The episode also scored a 3.2 rating among adults 18-49 and a 4.3 among the more relevant news demographic of adults 25-54, according to The Hollywood Reporter. 60 Minutes started 25 minutes late due to an overrun in the NFL game between the San Diego Chargers and Miami Dolphins.
In a wide-ranging interview with veteran 60 Minutes’ correspondent Leslie Stahl, Trump touched on several subjects that came up frequently in the campaign, including Obamacare and immigration.
On Obamacare, Trump said he wouldn’t advocate throwing out the entire Affordable Care Act, but would prefer to keep provisions that require insurance companies to insure people with pre-existing conditions and that allow parents to keep adult children who live with them on their policies.
Trump doesn’t expect the Supreme Court—even if his administration appoints a new conservative justice, as expected—to overturn marriage equality. “These cases have gone to the Supreme Court. They’ve been settled. And I’m fine with that.”

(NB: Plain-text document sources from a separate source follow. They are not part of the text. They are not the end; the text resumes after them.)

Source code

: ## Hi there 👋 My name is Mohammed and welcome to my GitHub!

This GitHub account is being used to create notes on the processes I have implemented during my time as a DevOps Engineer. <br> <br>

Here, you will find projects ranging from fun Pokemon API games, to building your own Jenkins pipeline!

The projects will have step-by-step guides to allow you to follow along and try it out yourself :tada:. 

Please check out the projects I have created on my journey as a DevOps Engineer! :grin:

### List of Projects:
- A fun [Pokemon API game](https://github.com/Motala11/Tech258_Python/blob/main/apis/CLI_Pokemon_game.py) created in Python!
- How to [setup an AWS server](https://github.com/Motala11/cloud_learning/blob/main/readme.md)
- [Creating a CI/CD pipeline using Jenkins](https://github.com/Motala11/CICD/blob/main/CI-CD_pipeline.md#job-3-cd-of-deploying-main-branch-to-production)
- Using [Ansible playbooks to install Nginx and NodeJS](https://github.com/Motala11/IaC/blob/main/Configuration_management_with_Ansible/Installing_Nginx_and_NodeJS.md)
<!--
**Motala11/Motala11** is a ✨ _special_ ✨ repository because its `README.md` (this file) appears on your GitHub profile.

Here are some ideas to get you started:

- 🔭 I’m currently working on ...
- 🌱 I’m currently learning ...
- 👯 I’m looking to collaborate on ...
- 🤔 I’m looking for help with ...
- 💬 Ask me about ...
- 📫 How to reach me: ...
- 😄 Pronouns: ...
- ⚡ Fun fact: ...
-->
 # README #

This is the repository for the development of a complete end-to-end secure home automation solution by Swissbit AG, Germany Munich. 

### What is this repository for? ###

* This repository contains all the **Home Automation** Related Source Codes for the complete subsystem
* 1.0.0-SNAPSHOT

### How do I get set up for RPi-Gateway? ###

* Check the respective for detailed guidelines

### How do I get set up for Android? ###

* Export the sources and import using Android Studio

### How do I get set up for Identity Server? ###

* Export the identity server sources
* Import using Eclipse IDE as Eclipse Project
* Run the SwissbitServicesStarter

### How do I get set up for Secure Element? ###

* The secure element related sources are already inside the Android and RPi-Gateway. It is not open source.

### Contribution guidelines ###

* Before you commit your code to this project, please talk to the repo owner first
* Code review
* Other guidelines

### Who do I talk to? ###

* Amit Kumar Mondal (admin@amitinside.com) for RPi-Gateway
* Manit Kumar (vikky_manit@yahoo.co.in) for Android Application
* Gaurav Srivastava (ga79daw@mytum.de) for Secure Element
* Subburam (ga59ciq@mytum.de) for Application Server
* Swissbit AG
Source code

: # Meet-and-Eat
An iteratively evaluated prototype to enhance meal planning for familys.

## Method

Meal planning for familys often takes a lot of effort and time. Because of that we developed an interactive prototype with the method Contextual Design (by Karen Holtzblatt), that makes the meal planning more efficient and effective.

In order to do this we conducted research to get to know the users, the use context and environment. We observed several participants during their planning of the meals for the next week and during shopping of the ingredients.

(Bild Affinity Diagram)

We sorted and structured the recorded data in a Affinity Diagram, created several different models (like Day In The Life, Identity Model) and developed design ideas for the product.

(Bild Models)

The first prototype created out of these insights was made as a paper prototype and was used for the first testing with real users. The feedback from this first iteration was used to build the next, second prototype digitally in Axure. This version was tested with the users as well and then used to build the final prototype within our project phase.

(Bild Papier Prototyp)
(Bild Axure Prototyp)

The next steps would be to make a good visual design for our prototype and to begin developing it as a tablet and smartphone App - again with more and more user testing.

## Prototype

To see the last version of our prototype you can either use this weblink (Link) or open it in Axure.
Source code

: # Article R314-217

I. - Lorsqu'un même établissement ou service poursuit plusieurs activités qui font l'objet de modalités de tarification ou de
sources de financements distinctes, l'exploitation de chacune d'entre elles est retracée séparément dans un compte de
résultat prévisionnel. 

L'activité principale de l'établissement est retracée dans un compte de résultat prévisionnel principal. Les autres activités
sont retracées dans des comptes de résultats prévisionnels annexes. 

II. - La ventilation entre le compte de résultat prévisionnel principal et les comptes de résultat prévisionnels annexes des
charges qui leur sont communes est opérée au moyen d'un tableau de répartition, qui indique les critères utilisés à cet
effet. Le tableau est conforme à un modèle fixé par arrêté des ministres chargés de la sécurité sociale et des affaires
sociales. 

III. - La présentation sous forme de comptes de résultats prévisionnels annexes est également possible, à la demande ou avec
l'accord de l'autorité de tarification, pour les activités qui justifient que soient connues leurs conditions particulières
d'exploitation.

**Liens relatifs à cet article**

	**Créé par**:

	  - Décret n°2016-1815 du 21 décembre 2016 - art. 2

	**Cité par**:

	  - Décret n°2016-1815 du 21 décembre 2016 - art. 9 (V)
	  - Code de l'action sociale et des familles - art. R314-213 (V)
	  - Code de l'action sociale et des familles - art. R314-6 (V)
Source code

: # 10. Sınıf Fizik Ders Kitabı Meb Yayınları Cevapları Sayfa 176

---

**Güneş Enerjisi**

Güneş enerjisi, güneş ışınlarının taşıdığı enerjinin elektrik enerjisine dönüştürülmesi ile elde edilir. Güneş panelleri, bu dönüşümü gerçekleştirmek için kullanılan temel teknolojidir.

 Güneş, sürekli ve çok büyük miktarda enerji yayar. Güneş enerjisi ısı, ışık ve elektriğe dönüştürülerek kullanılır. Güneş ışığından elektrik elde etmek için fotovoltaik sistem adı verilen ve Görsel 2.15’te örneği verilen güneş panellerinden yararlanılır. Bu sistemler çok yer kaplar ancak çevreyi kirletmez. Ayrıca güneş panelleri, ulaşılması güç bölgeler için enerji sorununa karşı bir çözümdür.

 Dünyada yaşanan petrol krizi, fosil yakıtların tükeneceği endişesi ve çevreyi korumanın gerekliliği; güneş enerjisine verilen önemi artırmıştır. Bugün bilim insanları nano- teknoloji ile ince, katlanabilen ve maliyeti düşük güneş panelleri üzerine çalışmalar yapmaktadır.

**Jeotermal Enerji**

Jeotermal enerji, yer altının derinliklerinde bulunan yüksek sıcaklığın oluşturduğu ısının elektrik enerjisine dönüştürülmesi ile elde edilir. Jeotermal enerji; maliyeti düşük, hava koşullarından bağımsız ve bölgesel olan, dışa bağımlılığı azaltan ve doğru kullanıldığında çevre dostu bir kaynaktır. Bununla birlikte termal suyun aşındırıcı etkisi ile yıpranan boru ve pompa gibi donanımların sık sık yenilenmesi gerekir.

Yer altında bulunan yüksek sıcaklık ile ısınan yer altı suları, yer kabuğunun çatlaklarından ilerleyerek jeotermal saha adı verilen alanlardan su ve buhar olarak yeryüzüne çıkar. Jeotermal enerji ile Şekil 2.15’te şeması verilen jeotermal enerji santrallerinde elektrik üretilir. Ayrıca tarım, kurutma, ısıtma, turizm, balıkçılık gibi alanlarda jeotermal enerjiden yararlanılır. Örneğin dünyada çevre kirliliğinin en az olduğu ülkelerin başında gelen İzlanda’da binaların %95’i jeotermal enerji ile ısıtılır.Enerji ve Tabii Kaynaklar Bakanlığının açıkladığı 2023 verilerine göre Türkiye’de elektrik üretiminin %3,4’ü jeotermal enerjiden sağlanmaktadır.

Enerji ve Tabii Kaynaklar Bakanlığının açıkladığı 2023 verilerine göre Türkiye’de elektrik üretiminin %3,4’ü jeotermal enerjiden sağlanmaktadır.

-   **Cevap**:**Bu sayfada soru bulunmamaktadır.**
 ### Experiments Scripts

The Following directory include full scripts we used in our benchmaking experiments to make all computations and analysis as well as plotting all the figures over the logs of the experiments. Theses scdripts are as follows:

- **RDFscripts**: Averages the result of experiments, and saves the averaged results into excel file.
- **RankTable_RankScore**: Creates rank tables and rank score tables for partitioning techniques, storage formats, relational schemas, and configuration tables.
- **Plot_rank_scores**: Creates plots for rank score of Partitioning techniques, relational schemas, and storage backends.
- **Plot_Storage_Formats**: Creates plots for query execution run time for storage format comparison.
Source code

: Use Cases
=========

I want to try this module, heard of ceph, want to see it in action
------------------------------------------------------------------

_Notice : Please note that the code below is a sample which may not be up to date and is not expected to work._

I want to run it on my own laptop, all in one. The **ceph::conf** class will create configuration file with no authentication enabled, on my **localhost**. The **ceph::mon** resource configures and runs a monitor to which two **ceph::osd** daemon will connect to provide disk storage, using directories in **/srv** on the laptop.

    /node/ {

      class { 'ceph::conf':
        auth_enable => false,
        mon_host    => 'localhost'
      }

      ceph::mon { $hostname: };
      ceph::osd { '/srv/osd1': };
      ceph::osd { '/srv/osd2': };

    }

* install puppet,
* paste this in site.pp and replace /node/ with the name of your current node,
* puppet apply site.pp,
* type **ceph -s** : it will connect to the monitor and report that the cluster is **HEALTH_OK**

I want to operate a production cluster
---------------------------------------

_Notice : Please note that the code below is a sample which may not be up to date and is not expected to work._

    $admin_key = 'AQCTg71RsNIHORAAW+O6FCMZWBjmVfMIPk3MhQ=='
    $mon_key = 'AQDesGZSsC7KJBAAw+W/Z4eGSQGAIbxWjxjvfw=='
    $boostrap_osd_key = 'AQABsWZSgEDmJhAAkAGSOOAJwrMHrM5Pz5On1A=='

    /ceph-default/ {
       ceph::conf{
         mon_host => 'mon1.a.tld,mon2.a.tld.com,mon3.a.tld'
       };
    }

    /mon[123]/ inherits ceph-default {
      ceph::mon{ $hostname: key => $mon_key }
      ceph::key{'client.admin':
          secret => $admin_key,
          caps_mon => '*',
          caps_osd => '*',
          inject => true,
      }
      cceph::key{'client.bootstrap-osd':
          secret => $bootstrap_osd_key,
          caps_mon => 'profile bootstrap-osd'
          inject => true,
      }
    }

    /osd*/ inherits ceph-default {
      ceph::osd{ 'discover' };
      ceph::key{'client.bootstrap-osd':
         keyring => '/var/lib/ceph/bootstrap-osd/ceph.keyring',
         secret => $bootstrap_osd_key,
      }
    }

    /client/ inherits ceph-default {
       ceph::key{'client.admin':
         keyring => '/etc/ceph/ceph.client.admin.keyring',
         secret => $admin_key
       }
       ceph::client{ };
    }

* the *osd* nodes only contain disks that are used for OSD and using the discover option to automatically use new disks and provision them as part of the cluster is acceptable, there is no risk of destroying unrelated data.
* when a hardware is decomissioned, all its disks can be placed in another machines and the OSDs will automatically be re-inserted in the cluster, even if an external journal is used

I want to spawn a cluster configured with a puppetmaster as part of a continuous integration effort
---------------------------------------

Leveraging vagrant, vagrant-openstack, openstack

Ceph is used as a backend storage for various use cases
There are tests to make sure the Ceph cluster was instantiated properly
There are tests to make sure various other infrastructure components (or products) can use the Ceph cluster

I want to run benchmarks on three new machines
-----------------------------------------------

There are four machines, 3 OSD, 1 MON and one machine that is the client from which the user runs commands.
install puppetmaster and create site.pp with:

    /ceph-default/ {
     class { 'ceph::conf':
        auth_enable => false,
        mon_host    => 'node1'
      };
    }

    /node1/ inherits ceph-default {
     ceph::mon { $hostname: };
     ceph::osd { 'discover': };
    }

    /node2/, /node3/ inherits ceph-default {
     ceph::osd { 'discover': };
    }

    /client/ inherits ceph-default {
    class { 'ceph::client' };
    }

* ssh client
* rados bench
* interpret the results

Trump still plans to build some kind of structure intended to keep illegal immigrants out of the country, but said he would be okay if it were more of a fence along some parts of the border. “I’m very good at this,” he told Stahl. “It’s called construction.”
He does plan to deport some 2 to 3 million immigrants who have committed crimes as promised during his campaign.
He also said he plans to simplify and lower taxes.
Over the weekend, Trump named some of his first advisors, announcing that Republican National Committee Chairman Rance Priebus would be his chief of staff, while Breitbart News Executive Chairman Steve Bannon, who was Trump’s campaign CEO, would serve as chief strategist and senior counselor.